### [Requirement]
Once you find the line containing "<b>宿报</b>：前世作恶的报应。", output it and every line after it to the end of the records, exactly.
=== Begin Enclosure ===
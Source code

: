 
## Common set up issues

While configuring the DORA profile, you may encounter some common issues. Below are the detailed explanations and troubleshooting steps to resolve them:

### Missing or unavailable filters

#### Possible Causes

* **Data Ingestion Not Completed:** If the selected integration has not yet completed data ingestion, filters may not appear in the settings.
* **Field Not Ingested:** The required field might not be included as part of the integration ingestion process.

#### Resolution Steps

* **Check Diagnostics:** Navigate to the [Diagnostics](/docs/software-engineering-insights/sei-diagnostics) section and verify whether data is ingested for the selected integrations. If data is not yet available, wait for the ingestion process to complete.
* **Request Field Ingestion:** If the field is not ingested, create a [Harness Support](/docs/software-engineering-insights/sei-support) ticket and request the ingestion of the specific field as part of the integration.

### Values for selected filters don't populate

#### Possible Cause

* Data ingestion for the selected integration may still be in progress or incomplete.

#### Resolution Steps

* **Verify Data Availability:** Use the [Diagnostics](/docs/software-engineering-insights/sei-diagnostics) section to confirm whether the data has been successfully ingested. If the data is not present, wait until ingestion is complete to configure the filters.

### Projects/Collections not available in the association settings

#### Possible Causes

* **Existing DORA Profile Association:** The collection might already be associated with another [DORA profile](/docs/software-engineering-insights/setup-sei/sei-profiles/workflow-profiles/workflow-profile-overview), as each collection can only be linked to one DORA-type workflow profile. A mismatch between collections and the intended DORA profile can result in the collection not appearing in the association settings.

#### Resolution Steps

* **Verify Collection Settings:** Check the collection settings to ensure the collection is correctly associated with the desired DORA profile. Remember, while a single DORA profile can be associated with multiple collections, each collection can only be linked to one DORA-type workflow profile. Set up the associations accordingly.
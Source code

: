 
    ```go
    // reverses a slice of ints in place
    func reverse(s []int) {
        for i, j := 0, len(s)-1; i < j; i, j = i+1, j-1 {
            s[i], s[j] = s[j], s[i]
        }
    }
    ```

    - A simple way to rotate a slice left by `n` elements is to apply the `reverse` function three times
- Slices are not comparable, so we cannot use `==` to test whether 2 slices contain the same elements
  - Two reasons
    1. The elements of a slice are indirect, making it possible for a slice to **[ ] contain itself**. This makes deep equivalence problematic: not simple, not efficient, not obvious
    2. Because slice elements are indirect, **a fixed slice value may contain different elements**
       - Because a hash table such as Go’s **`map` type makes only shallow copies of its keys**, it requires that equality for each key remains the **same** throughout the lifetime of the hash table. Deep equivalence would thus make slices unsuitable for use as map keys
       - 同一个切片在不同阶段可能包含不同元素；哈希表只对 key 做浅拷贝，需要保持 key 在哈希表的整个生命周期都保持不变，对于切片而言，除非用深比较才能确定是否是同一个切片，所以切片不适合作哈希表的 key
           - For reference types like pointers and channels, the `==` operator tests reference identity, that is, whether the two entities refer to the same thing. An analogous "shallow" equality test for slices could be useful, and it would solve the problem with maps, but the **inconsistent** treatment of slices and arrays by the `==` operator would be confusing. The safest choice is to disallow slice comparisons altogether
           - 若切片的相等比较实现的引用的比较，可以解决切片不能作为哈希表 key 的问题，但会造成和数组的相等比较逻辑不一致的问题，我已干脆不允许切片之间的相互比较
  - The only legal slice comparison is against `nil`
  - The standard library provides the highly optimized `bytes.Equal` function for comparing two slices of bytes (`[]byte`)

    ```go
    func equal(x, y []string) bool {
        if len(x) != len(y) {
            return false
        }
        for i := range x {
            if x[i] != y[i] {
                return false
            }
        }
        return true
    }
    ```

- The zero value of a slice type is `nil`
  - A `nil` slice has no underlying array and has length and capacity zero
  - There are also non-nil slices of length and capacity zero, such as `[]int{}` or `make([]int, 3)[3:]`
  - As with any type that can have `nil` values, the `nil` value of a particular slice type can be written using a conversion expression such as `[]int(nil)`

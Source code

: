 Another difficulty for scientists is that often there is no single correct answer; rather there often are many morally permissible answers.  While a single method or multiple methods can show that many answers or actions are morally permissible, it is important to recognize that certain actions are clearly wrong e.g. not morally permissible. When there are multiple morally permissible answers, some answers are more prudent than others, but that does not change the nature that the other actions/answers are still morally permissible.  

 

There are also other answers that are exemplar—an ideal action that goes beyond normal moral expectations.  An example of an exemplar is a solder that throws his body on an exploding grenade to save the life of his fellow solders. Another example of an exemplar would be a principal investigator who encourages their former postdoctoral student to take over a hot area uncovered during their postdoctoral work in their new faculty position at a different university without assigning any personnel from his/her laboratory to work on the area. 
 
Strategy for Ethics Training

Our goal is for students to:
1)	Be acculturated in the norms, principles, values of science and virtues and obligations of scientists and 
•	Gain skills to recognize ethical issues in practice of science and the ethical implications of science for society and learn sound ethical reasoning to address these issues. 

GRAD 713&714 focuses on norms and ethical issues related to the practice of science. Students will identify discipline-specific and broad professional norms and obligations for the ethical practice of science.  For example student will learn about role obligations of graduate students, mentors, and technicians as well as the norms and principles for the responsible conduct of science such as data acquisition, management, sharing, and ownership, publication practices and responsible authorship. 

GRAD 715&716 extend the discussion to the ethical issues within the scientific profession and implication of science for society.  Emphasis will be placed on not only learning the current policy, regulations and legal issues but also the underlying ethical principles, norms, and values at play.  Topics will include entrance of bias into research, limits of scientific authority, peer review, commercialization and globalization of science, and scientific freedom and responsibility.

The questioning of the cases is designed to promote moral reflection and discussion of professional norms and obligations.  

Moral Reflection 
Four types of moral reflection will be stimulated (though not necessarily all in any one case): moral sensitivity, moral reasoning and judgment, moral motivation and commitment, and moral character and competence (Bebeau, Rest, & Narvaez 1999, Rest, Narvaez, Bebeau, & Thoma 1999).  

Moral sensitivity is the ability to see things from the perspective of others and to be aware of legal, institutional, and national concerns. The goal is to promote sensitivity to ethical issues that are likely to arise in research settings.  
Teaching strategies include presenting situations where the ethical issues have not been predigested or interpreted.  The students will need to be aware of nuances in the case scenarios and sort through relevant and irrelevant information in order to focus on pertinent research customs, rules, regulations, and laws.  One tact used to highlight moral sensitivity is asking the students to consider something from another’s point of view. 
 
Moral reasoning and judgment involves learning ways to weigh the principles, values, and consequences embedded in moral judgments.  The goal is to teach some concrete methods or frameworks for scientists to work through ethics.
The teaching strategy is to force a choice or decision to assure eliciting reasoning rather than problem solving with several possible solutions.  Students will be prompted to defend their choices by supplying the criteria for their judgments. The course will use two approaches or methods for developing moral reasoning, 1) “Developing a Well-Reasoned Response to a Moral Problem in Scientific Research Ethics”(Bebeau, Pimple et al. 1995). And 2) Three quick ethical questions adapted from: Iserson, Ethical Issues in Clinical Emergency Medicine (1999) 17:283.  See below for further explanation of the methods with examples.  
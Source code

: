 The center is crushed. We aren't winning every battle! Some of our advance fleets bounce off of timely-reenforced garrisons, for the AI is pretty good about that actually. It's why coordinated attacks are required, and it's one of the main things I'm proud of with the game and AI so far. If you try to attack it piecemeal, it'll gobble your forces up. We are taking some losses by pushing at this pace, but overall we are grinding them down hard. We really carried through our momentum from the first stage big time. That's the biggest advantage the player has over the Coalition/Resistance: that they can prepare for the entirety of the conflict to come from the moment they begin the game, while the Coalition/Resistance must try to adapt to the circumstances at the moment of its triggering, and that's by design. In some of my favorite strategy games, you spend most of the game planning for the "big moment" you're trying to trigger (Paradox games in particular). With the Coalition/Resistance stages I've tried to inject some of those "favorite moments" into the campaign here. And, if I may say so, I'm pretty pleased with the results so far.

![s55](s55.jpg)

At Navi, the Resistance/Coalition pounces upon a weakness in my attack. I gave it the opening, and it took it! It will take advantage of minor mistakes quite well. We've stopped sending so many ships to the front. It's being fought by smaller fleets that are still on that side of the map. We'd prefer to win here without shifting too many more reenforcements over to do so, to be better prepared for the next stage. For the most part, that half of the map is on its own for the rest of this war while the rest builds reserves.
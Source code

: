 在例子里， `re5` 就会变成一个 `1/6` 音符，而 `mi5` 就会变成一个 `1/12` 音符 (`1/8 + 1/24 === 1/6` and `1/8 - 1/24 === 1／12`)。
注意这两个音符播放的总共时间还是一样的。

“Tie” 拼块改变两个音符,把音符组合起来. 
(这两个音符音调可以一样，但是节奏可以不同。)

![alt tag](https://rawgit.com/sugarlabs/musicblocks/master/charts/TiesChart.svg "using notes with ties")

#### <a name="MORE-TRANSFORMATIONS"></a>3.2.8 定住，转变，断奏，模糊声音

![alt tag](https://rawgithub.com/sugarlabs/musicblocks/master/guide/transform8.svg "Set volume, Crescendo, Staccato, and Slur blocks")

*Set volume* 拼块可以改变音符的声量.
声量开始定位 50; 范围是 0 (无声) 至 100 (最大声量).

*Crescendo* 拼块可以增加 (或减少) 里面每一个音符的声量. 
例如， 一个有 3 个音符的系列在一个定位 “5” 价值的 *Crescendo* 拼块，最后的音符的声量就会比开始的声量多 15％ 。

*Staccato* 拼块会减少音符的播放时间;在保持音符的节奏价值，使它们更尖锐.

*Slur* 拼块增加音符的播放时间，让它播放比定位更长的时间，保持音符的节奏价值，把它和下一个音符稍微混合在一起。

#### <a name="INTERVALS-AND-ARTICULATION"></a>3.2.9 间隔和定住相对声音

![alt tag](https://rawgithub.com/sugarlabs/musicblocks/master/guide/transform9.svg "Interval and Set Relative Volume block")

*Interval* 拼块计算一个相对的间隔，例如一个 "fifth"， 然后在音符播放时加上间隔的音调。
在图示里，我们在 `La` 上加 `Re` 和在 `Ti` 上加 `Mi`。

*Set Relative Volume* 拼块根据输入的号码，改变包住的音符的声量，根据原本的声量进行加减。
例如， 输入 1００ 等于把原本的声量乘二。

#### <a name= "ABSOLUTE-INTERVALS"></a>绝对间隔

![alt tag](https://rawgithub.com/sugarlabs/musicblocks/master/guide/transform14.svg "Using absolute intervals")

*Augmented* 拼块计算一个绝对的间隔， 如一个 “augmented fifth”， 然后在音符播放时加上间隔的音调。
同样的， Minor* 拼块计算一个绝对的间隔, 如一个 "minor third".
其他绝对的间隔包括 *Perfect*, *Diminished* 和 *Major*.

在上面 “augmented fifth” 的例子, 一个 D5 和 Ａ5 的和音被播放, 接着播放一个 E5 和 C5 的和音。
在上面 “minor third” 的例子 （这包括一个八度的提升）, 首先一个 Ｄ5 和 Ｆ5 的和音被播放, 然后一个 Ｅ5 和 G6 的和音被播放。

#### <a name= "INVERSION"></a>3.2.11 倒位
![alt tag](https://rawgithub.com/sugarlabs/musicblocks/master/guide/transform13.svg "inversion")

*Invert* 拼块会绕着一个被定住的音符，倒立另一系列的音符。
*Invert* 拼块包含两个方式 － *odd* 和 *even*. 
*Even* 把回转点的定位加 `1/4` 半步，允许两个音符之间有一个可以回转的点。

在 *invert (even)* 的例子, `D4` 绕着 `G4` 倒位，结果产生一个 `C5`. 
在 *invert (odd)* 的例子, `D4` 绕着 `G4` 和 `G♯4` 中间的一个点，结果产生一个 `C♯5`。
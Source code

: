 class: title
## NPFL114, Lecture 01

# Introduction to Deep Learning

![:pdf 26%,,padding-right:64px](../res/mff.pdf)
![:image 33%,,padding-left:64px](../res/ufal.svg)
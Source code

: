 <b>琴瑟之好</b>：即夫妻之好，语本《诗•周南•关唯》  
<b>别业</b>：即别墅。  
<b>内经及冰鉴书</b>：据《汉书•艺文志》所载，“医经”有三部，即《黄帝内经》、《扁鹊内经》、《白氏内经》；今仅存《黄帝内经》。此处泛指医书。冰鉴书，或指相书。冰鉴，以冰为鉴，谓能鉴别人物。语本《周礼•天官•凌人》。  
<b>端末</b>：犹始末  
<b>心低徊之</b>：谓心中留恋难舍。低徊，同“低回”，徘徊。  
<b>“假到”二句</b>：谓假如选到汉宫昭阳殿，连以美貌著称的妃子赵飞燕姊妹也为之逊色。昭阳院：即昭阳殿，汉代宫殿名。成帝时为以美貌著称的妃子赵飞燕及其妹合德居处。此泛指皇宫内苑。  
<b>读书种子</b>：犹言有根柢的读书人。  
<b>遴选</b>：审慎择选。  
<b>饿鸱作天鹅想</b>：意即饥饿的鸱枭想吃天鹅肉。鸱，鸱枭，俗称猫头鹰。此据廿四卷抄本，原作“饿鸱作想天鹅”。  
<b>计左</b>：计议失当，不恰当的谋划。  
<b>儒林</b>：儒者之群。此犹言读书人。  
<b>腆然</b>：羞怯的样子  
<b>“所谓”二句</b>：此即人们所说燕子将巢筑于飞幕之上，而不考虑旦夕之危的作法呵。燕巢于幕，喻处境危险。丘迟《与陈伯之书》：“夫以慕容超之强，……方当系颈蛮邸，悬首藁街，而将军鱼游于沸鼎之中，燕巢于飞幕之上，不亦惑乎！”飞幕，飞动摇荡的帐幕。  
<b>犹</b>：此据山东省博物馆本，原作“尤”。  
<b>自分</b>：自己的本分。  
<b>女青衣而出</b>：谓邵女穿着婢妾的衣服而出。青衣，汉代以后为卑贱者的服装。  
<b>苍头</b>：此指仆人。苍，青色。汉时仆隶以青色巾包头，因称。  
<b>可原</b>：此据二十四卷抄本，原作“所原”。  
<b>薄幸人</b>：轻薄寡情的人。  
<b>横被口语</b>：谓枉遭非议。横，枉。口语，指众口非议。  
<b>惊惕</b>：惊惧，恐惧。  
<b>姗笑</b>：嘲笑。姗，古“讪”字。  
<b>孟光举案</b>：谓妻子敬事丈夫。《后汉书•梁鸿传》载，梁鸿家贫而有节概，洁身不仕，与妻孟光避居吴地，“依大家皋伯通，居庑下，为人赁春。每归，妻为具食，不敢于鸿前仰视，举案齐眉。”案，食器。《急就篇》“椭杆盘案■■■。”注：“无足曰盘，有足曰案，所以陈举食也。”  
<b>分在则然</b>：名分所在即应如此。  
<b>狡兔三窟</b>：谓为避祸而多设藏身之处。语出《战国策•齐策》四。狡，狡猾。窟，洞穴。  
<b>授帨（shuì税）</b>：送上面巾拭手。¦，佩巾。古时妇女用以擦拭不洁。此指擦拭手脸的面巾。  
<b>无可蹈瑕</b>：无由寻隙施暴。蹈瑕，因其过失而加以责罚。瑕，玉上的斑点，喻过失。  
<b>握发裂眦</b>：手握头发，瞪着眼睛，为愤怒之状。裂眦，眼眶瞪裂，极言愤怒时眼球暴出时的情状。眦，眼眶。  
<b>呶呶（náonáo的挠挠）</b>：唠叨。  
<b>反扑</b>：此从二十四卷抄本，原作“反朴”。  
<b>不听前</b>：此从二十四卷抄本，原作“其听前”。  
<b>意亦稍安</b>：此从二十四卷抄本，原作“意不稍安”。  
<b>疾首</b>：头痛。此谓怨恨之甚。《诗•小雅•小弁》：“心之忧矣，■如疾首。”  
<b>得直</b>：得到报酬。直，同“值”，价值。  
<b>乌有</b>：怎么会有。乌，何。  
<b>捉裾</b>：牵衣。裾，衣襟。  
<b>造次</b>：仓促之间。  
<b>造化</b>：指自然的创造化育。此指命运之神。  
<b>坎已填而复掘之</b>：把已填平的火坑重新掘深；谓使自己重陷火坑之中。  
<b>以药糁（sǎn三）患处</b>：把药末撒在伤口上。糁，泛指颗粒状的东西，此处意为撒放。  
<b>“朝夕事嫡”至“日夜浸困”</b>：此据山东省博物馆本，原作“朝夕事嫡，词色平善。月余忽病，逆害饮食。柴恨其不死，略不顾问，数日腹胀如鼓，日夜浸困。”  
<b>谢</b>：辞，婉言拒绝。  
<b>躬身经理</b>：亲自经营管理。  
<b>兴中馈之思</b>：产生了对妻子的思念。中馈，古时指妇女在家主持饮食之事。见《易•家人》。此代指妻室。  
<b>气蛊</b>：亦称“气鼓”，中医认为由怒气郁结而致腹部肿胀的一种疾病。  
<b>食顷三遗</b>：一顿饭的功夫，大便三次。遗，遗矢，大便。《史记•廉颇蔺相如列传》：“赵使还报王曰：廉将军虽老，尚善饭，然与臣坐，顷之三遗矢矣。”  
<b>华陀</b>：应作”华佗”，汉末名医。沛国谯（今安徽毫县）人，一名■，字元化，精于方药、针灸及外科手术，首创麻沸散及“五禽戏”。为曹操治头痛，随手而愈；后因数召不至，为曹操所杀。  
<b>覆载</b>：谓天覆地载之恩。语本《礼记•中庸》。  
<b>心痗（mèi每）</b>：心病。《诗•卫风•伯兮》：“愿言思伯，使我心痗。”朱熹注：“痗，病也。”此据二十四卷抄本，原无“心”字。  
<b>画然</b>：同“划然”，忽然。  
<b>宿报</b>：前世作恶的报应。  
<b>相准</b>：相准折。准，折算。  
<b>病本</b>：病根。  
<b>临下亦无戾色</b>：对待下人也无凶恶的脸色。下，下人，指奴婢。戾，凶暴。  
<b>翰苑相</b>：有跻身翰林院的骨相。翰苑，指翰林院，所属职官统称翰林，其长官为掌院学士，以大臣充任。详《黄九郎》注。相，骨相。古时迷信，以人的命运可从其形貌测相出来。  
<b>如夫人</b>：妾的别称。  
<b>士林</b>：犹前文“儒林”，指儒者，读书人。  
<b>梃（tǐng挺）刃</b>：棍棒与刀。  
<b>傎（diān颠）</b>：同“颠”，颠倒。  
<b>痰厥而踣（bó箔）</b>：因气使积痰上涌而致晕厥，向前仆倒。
=== End Enclosure ===
### [Response to the task]
<b>宿报</b>：前世作恶的报应。  
<b>相准</b>：相准折。准，折算。  
<b>病本</b>：病根。  
<b>临下亦无戾色</b>：对待下人也无凶恶的脸色。下，下人，指奴婢。戾，凶暴。  
<b>翰苑相</b>：有跻身翰林院的骨相。翰苑，指翰林院，所属职官统称翰林，其长官为掌院学士，以大臣充任。详《黄九郎》注。相，骨相。古时迷信，以人的命运可从其形貌测相出来。  
<b>如夫人</b>：妾的别称。  
<b>士林</b>：犹前文“儒林”，指儒者，读书人。  
<b>梃（tǐng挺）刃</b>：棍棒与刀。  
<b>傎（diān颠）</b>：同“颠”，颠倒。  
<b>痰厥而踣（bó箔）</b>：因气使积痰上涌而致晕厥，向前仆倒。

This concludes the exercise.